(Data listing begins)
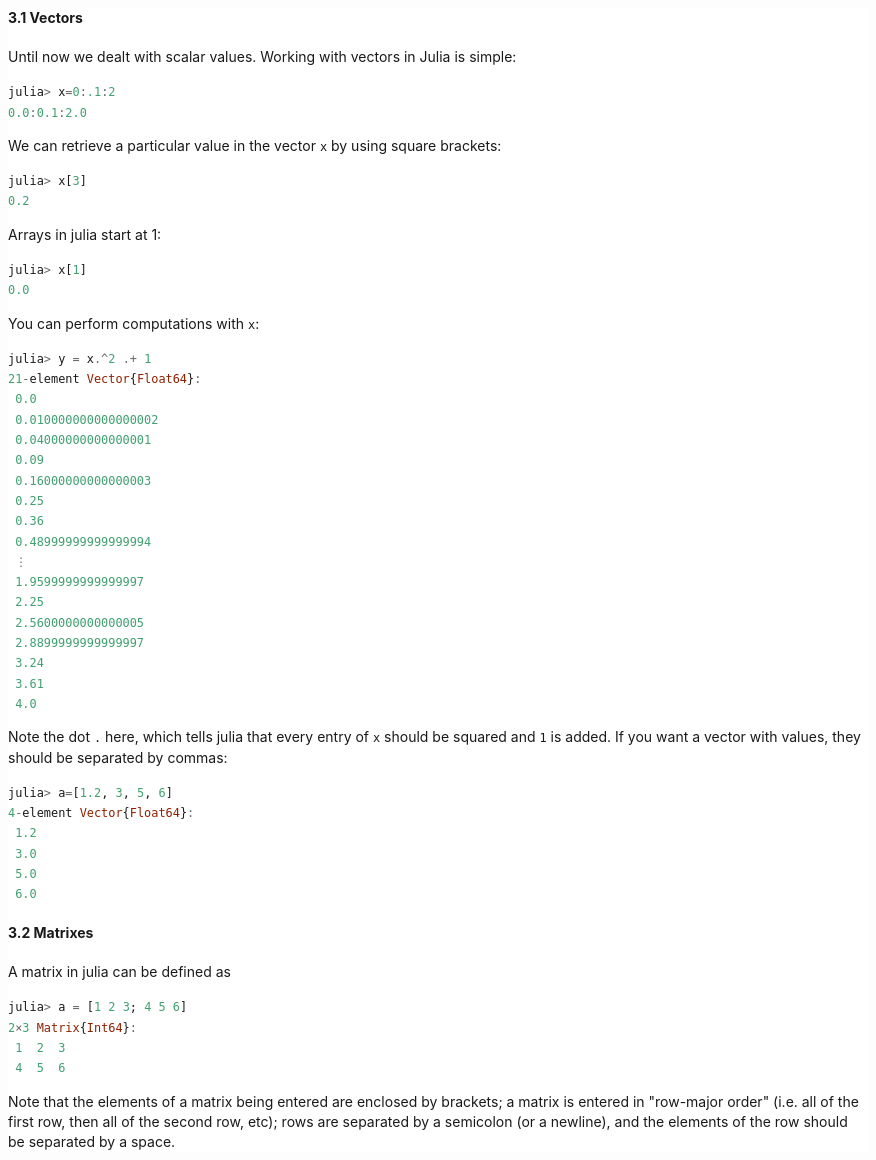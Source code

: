 #### 3.1 Vectors
Until now we dealt with scalar values. Working with vectors in Julia is simple:
```julia
julia> x=0:.1:2
0.0:0.1:2.0
```
We can retrieve a particular value in the vector `x` by using square brackets:
```julia
julia> x[3]
0.2
```
Arrays in julia start at 1:
```julia
julia> x[1]
0.0
```

You can perform computations with `x`:
```julia
julia> y = x.^2 .+ 1
21-element Vector{Float64}:
 0.0
 0.010000000000000002
 0.04000000000000001
 0.09
 0.16000000000000003
 0.25
 0.36
 0.48999999999999994
 ⋮
 1.9599999999999997
 2.25
 2.5600000000000005
 2.8899999999999997
 3.24
 3.61
 4.0
```
Note the dot `.` here, which tells julia that every entry of `x` should be squared and `1` is added.
If you want a vector with values, they should be separated by commas:
```julia
julia> a=[1.2, 3, 5, 6]
4-element Vector{Float64}:
 1.2
 3.0
 5.0
 6.0
```

#### 3.2 Matrixes
A matrix in julia can be defined as
```julia
julia> a = [1 2 3; 4 5 6]
2×3 Matrix{Int64}:
 1  2  3
 4  5  6
```
Note that the elements of a matrix being entered are enclosed by brackets; a matrix is entered in "row-major order" (i.e. all of the first row, then all of the second row, etc); rows are separated by a semicolon (or a newline), and the elements of the row should be separated by a space.
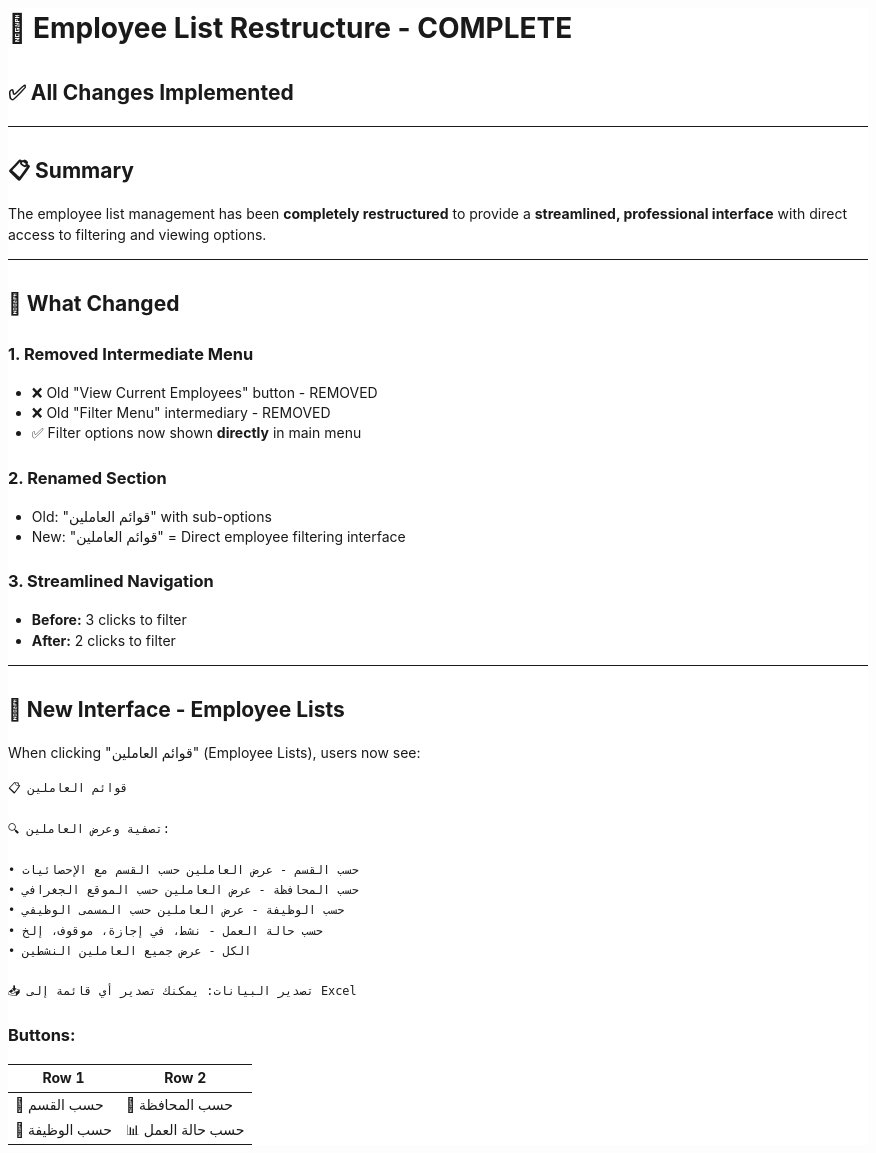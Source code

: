 # 🎉 Employee List Restructure - COMPLETE

## ✅ **All Changes Implemented**

---

## 📋 **Summary**

The employee list management has been **completely restructured** to provide a **streamlined, professional interface** with direct access to filtering and viewing options.

---

## 🔄 **What Changed**

### **1. Removed Intermediate Menu**
- ❌ Old "View Current Employees" button - REMOVED
- ❌ Old "Filter Menu" intermediary - REMOVED
- ✅ Filter options now shown **directly** in main menu

### **2. Renamed Section**
- Old: "قوائم العاملين" with sub-options
- New: "قوائم العاملين" = Direct employee filtering interface

### **3. Streamlined Navigation**
- **Before:** 3 clicks to filter
- **After:** 2 clicks to filter

---

## 🎯 **New Interface - Employee Lists**

When clicking "قوائم العاملين" (Employee Lists), users now see:

```
📋 قوائم العاملين

🔍 تصفية وعرض العاملين:

• حسب القسم - عرض العاملين حسب القسم مع الإحصائيات
• حسب المحافظة - عرض العاملين حسب الموقع الجغرافي
• حسب الوظيفة - عرض العاملين حسب المسمى الوظيفي
• حسب حالة العمل - نشط، في إجازة، موقوف، إلخ
• الكل - عرض جميع العاملين النشطين

📥 تصدير البيانات: يمكنك تصدير أي قائمة إلى Excel
```

### **Buttons:**
| Row 1 | Row 2 |
|-------|-------|
| 🏢 حسب القسم | 📍 حسب المحافظة |
| 💼 حسب الوظيفة | 📊 حسب حالة العمل |
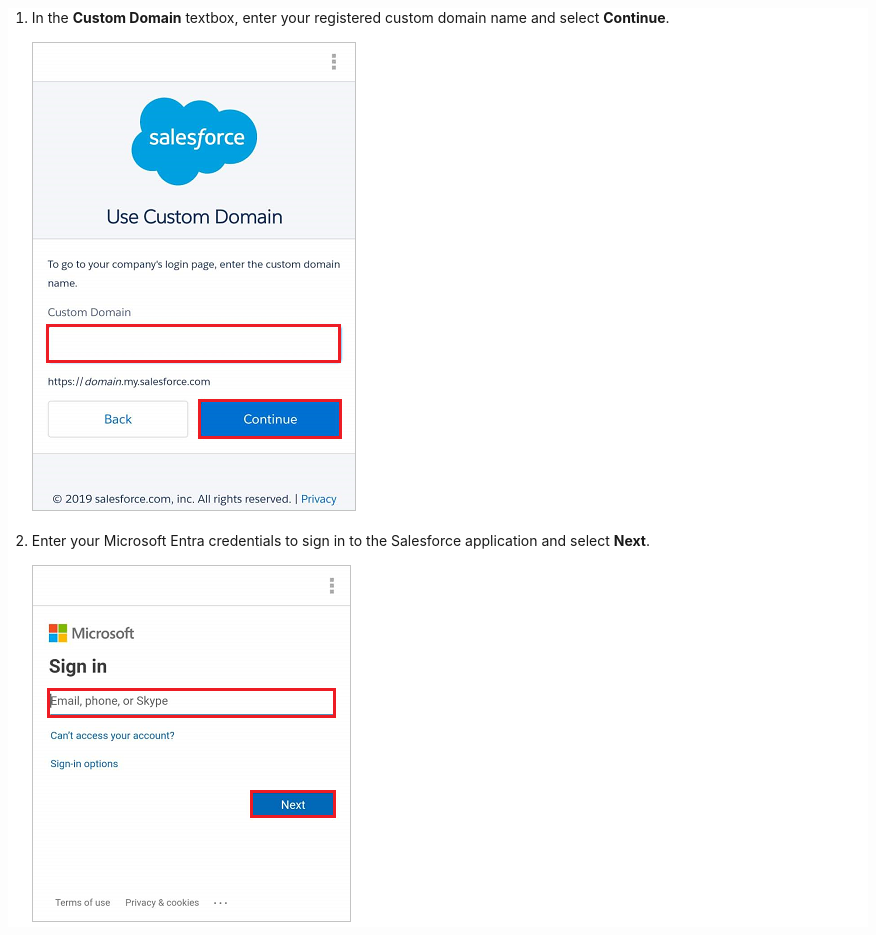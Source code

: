 1. In the **Custom Domain** textbox, enter your registered custom domain name and select **Continue**.

    ![Salesforce mobile app Custom Domain](media/salesforce-tutorial/mobile-app2.png)

1. Enter your Microsoft Entra credentials to sign in to the Salesforce application and select **Next**.

    ![Salesforce mobile app Microsoft Entra credentials](media/salesforce-tutorial/mobile-app3.png)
(Data listing ends)
Directions →
Which lines of the records hold the string "قوائم"? Copy each one.

Solution →
- Old: "قوائم العاملين" with sub-options
- New: "قوائم العاملين" = Direct employee filtering interface
When clicking "قوائم العاملين" (Employee Lists), users now see:
📋 قوائم العاملين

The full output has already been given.